**Work instructions**: Report every line of the data where the string "link" appears.

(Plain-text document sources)
----------
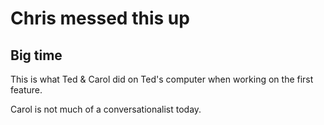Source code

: 
# Chris messed this up

## Big time

This is what Ted & Carol did on Ted's computer when working on the first feature. 

Carol is not much of a conversationalist today. 

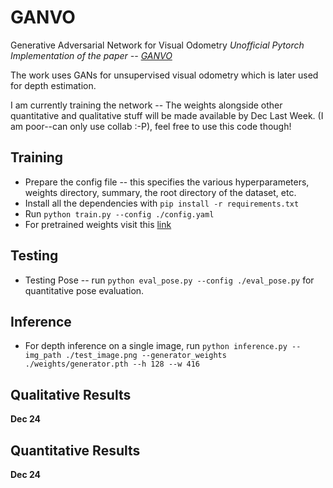 # GANVO
Generative Adversarial Network for Visual Odometry
*Unofficial Pytorch Implementation of the paper -- [GANVO](https://arxiv.org/pdf/1809.05786.pdf)*

The work uses GANs for unsupervised visual odometry which is later used for depth estimation.

I am currently training the network -- The weights alongside other quantitative and qualitative stuff will be made available by Dec Last Week. (I am poor--can only use collab :-P), feel free to use this code though!

## Training
- Prepare the config file -- this specifies the various hyperparameters, weights directory, summary, the root directory of the dataset, etc.
- Install all the dependencies with `pip install -r requirements.txt`
- Run `python train.py --config ./config.yaml`
- For pretrained weights visit this [link](#)

## Testing
- Testing Pose -- run `python eval_pose.py --config ./eval_pose.py` for quantitative pose evaluation.

## Inference
- For depth inference on a single image, run `python inference.py --img_path ./test_image.png --generator_weights ./weights/generator.pth --h 128 --w 416`
## Qualitative Results
**Dec 24**
## Quantitative Results
**Dec 24**
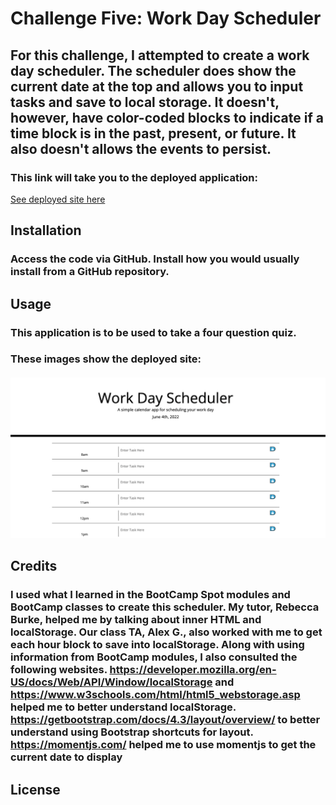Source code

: # Challenge Five: Work Day Scheduler

## For this challenge, I attempted to create a work day scheduler. The scheduler does show the current date at the top and allows you to input tasks and save to local storage. It doesn't, however, have color-coded blocks to indicate if a time block is in the past, present, or future. It also doesn't allows the events to persist. 

### This link will take you to the deployed application:

[See deployed site here](https://kristynerhaugen.github.io/summer-scheduler/)

## Installation
### Access the code via GitHub. Install how you would usually install from a GitHub repository. 

## Usage
### This application is to be used to take a four question quiz. 

### These images show the deployed site:
#### ![Screen Shot of Summer Scheduler](Develop/images/ScreenShot.png)

## Credits 
### I used what I learned in the BootCamp Spot modules and BootCamp classes to create this scheduler. My tutor, Rebecca Burke, helped me by talking about inner HTML and localStorage. Our class TA, Alex G., also worked with me to get each hour block to save into localStorage. Along with using information from BootCamp modules, I also consulted the following websites. https://developer.mozilla.org/en-US/docs/Web/API/Window/localStorage and https://www.w3schools.com/html/html5_webstorage.asp helped me to better understand localStorage. https://getbootstrap.com/docs/4.3/layout/overview/ to better understand using Bootstrap shortcuts for layout. https://momentjs.com/ helped me to use momentjs to get the current date to display 


## License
----------
**Problem solution**:
- For pretrained weights visit this [link](#)
### This link will take you to the deployed application:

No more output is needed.